**Input for this task**
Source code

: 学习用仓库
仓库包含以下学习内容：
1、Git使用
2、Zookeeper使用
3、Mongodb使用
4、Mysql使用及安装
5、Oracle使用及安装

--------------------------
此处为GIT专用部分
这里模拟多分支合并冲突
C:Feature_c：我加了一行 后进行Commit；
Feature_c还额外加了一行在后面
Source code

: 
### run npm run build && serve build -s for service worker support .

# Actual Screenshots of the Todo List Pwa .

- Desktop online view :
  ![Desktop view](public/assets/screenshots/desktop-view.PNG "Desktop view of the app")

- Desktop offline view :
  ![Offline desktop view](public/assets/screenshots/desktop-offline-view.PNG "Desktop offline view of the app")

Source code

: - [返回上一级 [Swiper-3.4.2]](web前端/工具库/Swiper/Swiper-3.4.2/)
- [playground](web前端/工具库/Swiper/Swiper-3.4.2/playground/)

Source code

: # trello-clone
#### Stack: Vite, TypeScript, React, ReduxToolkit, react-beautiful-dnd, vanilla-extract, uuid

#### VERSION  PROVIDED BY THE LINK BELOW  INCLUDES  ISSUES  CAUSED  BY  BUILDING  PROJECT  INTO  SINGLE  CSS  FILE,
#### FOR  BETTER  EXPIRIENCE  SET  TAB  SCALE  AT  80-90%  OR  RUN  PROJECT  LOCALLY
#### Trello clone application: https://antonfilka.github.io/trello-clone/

**Work order**
Write out every entry above, word for word.

**Answer box**
Source code

: 学习用仓库
仓库包含以下学习内容：
1、Git使用
2、Zookeeper使用
3、Mongodb使用
4、Mysql使用及安装
5、Oracle使用及安装

--------------------------
此处为GIT专用部分
这里模拟多分支合并冲突
C:Feature_c：我加了一行 后进行Commit；
Feature_c还额外加了一行在后面
Source code

: 
### run npm run build && serve build -s for service worker support .

# Actual Screenshots of the Todo List Pwa .

- Desktop online view :
  ![Desktop view](public/assets/screenshots/desktop-view.PNG "Desktop view of the app")

- Desktop offline view :
  ![Offline desktop view](public/assets/screenshots/desktop-offline-view.PNG "Desktop offline view of the app")

Source code

: - [返回上一级 [Swiper-3.4.2]](web前端/工具库/Swiper/Swiper-3.4.2/)
- [playground](web前端/工具库/Swiper/Swiper-3.4.2/playground/)

Source code

: # trello-clone
#### Stack: Vite, TypeScript, React, ReduxToolkit, react-beautiful-dnd, vanilla-extract, uuid

#### VERSION  PROVIDED BY THE LINK BELOW  INCLUDES  ISSUES  CAUSED  BY  BUILDING  PROJECT  INTO  SINGLE  CSS  FILE,
#### FOR  BETTER  EXPIRIENCE  SET  TAB  SCALE  AT  80-90%  OR  RUN  PROJECT  LOCALLY
#### Trello clone application: https://antonfilka.github.io/trello-clone/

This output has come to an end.